Sharing is caring, but never when it comes to your Android Keystore. If you push your .jks file or your passwords to GitHub, you’ve essentially handed the keys to your digital house to the public. Even if you delete the commit later, the data lives on in your Git history.
If you are using Compose and Kotlin DSL (build.gradle.kts), here is the professional way to keep your keys safe for local manual builds.

1. The Golden Rule: Stay Outside the Fence

The most common mistake is keeping the keystore file inside your project folder. Even with a .gitignore file, accidents happen.
The Solution: Store your keystore file in a folder above your project or in your user home directory.

Path Example:

/Users/username/developer/keystores/my-app.jks

2. Use local.properties as your Vault

Android projects come with a file called local.properties. This file is ignored by Git by default. It is designed to hold machine-specific information, making it the perfect place for secrets.
Add your credentials there:

# Never commit this file!
RELEASE_STORE_PATH=/Users/yourname/keystores/production-key.jks
RELEASE_STORE_PASSWORD=super_secret_password
RELEASE_KEY_ALIAS=my_app_alias
RELEASE_KEY_PASSWORD=another_secret_password

3. Configure the Kotlin DSL (build.gradle.kts)

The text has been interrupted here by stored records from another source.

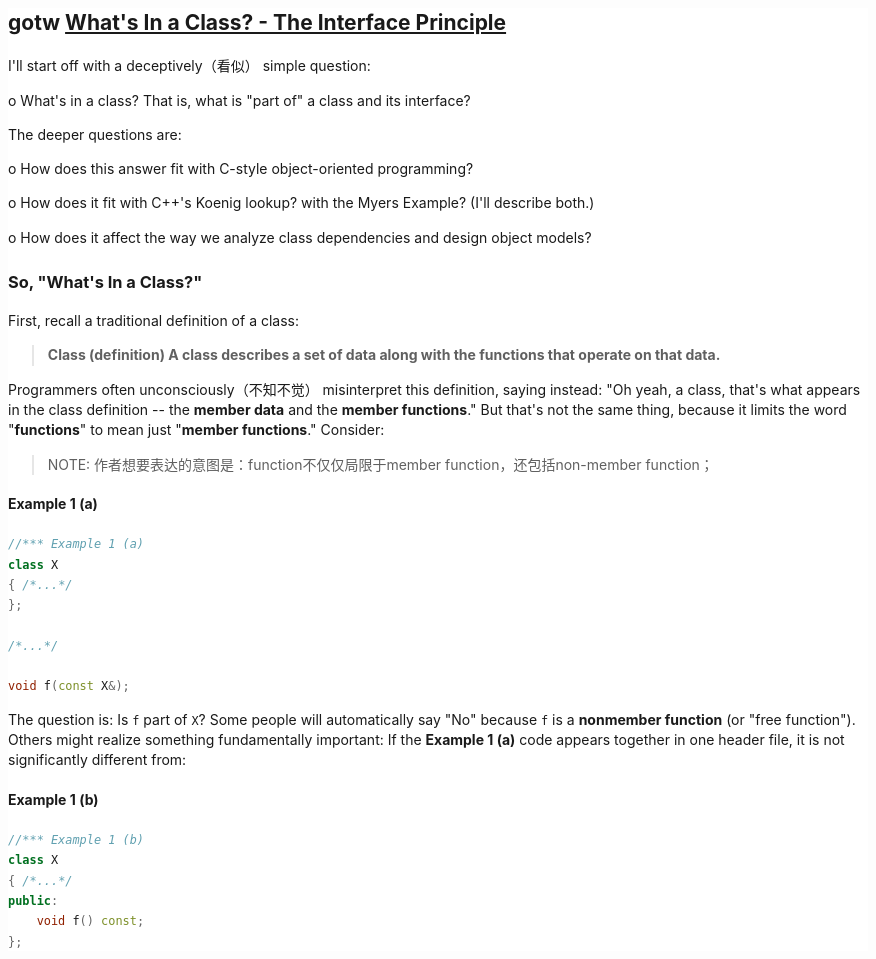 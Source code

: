 ## gotw [What's In a Class? - The Interface Principle](http://www.gotw.ca/publications/mill02.htm)

I'll start off with a deceptively（看似） simple question:

o     What's in a class? That is, what is "part of" a class and its interface?

The deeper questions are:

o     How does this answer fit with C-style object-oriented programming?

o     How does it fit with C++'s Koenig lookup? with the Myers Example? (I'll describe both.)

o     How does it affect the way we analyze class dependencies and design object models?



### So, "What's In a Class?"

First, recall a traditional definition of a class:

> **Class (definition)
> A class describes a set of data along with the functions that operate on that data.**

Programmers often unconsciously（不知不觉） misinterpret this definition, saying instead: "Oh yeah, a class, that's what appears in the class definition -- the **member data** and the **member functions**." But that's not the same thing, because it limits the word "**functions**" to mean just "**member functions**." Consider:

> NOTE: 作者想要表达的意图是：function不仅仅局限于member function，还包括non-member function；

#### Example 1 (a)

```c++
//*** Example 1 (a)
class X
{ /*...*/
};

/*...*/

void f(const X&);
```

The question is: Is `f` part of `X`? Some people will automatically say "No" because `f` is a **nonmember function** (or "free function"). Others might realize something fundamentally important: If the **Example 1 (a)** code appears together in one header file, it is not significantly different from:

#### Example 1 (b)

```c++
//*** Example 1 (b)
class X
{ /*...*/
public:
	void f() const;
};
```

Now, we need to tell Gradle how to read these secrets. Open your app/build.gradle.kts and add this logic. This approach is “fail-safe”—it won’t crash your IDE if the keys are missing; it will simply skip signing.

import java.util.Properties
import java.io.FileInputStream

// 1. Safely load the properties file
val keystoreProperties = Properties().apply {
    val propertiesFile = rootProject.file("local.properties")
    if (propertiesFile.exists()) {
        propertiesFile.inputStream().use { load(it) }
    }
}

android {
    signingConfigs {
        create("release") {
            // 2. Map the properties to the signing config
            val path = keystoreProperties["RELEASE_STORE_PATH"] as String?
            if (!path.isNullOrEmpty()) {
                storeFile = file(path)
                storePassword = keystoreProperties["RELEASE_STORE_PASSWORD"] as String?
                keyAlias = keystoreProperties["RELEASE_KEY_ALIAS"] as String?
                keyPassword = keystoreProperties["RELEASE_KEY_PASSWORD"] as String?
            }
        }
    }

    buildTypes {
        getByName("release") {
            isMinifyEnabled = true
            // 3. Attach the config to the release build
            signingConfig = signingConfigs.getByName("release")
            proguardFiles(
                getDefaultProguardFile("proguard-android-optimize.txt"),
                "proguard-rules.pro"
            )
        }
    }
}

4. Final Security Checklist

✅ The .gitignore Check

Ensure your .gitignore in the project root includes these lines:

local.properties
*.jks
*.keystore

✅ The Backup Rule

Since your keystore is now only on your local machine, it is vulnerable to hardware failure.

Warning: If you lose your production keystore, you cannot update your app on the Google Play Store. Period.

Back it up to a encrypted physical drive or a secure password manager like Bitwarden or 1Password.

✅ The “Fail-Soft” Benefit

By using the if (!path.isNullOrEmpty()) check in your Gradle file, other developers (or you on a different machine) can still clone the project and run the debug version without needing your private secrets.

Summary

By moving the file out of the project and using local.properties to bridge the gap, you create a workflow that is both convenient and bulletproof. Keep your keys close, and your source code closer!